*** Data in this exercise ***
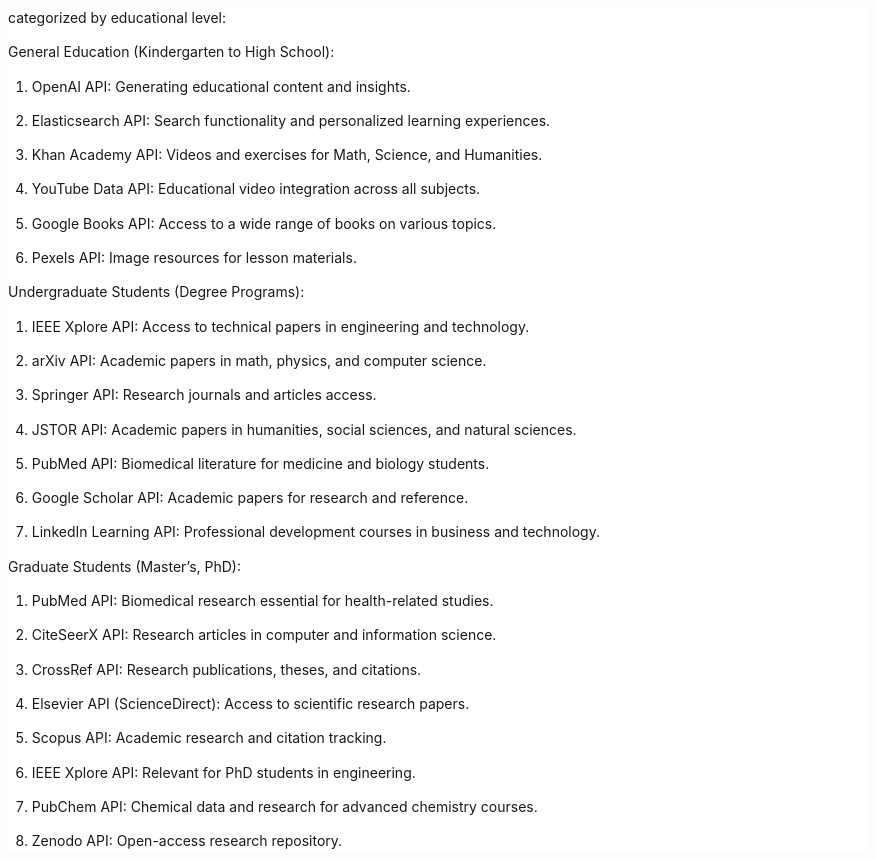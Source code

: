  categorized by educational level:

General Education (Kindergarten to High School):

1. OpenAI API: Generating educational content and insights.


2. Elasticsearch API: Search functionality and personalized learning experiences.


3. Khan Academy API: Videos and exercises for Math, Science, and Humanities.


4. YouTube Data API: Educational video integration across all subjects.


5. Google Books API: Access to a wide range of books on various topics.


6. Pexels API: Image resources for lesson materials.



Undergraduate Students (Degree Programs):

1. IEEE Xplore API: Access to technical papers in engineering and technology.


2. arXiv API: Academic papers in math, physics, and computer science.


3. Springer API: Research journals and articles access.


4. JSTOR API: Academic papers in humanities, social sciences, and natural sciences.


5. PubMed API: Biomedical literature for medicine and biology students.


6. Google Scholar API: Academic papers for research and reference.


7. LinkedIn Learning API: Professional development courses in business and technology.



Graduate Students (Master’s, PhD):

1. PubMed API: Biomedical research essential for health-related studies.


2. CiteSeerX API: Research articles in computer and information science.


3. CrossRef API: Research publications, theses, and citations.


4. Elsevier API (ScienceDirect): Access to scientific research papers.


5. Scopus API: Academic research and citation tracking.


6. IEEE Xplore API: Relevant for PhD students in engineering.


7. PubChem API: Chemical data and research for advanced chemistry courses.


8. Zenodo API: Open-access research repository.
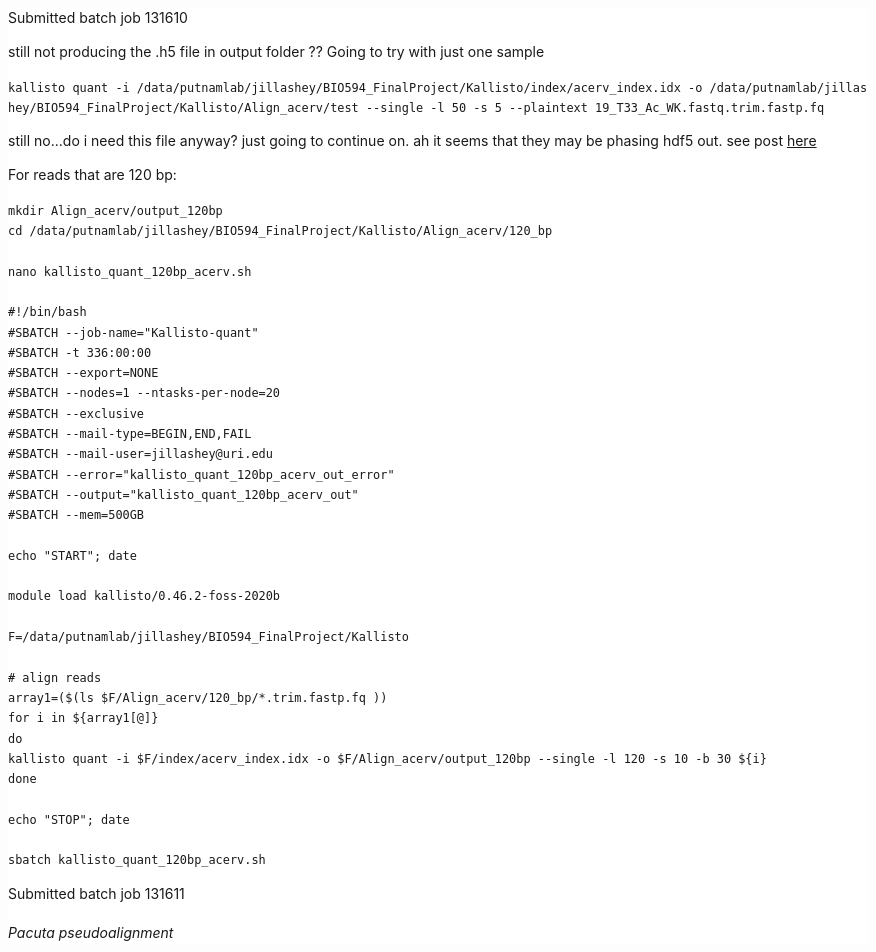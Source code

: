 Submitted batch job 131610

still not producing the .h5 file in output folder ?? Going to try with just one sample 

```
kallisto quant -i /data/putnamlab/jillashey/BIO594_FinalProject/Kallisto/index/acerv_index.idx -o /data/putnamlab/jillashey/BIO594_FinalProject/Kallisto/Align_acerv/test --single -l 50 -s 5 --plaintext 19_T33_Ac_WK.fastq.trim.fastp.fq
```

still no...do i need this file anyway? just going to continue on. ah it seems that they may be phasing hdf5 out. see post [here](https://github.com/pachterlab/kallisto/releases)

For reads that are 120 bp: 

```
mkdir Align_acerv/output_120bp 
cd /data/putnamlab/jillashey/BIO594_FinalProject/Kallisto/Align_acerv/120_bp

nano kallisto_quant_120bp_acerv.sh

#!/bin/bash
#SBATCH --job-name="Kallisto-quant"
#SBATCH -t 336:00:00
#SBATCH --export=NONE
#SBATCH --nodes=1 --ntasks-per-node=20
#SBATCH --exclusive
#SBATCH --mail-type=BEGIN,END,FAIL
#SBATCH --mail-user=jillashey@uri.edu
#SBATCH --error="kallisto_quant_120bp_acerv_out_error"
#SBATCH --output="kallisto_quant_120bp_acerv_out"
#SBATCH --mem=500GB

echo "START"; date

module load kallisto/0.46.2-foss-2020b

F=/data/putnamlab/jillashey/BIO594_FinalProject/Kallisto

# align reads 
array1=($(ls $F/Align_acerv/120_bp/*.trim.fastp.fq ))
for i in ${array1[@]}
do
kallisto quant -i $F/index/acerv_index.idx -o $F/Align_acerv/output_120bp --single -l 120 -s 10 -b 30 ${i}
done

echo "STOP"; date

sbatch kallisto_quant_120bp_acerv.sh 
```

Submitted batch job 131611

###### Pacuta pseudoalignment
***
*** Data in this exercise ***
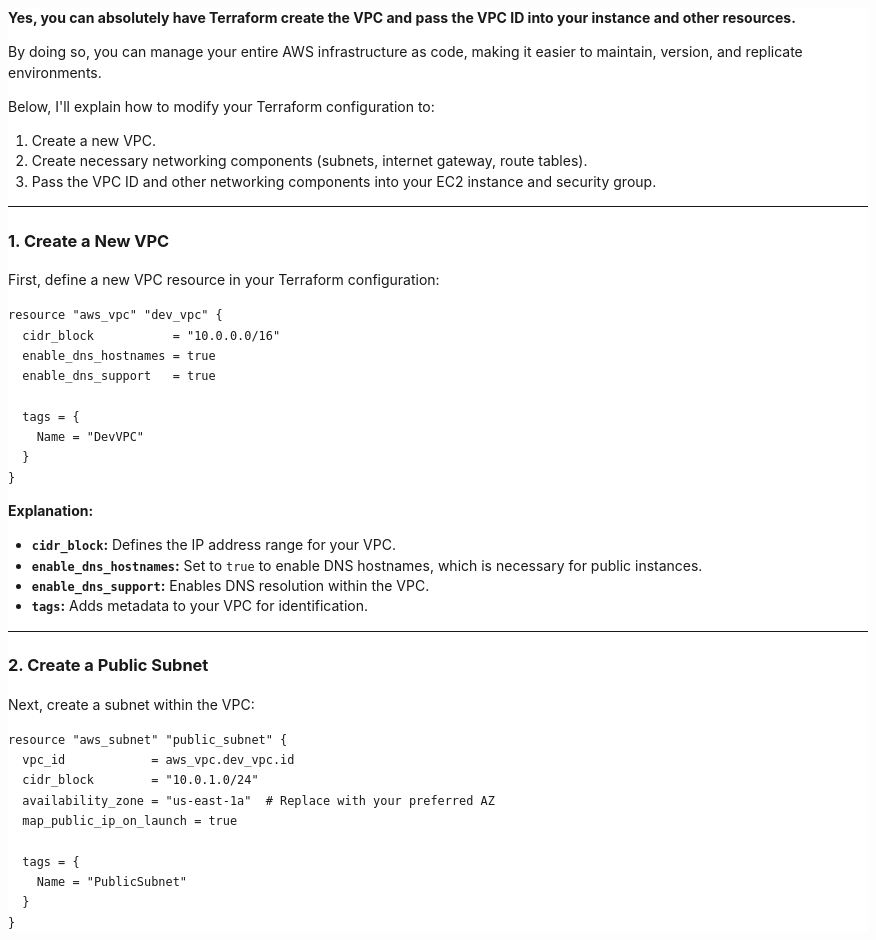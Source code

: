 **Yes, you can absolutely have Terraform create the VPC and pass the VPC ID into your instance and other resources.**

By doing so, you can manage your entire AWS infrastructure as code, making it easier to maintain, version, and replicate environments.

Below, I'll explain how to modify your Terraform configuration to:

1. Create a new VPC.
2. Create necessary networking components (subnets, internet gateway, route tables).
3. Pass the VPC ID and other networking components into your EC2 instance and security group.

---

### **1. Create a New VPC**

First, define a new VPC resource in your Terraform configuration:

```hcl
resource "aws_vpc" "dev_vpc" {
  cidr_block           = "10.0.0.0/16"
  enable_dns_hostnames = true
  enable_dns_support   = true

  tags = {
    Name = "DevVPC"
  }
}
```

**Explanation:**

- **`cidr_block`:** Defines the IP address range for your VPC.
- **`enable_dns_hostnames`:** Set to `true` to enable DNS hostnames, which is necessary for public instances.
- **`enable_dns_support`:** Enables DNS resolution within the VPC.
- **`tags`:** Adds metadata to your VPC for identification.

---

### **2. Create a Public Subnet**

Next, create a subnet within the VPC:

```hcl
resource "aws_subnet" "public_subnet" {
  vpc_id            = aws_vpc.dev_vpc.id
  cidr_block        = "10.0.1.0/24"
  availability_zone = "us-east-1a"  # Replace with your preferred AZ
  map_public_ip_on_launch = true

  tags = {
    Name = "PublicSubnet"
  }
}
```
***
Task instructions: Copy only this part of the entries above: the line with "2. Elasticsearch API: Search", the line with "4. JSTOR API: Academic", and the lines between, all exactly as written.

Exercise result:
2. Elasticsearch API: Search functionality and personalized learning experiences.


3. Khan Academy API: Videos and exercises for Math, Science, and Humanities.


4. YouTube Data API: Educational video integration across all subjects.


5. Google Books API: Access to a wide range of books on various topics.


6. Pexels API: Image resources for lesson materials.



Undergraduate Students (Degree Programs):

1. IEEE Xplore API: Access to technical papers in engineering and technology.


2. arXiv API: Academic papers in math, physics, and computer science.


3. Springer API: Research journals and articles access.


4. JSTOR API: Academic papers in humanities, social sciences, and natural sciences.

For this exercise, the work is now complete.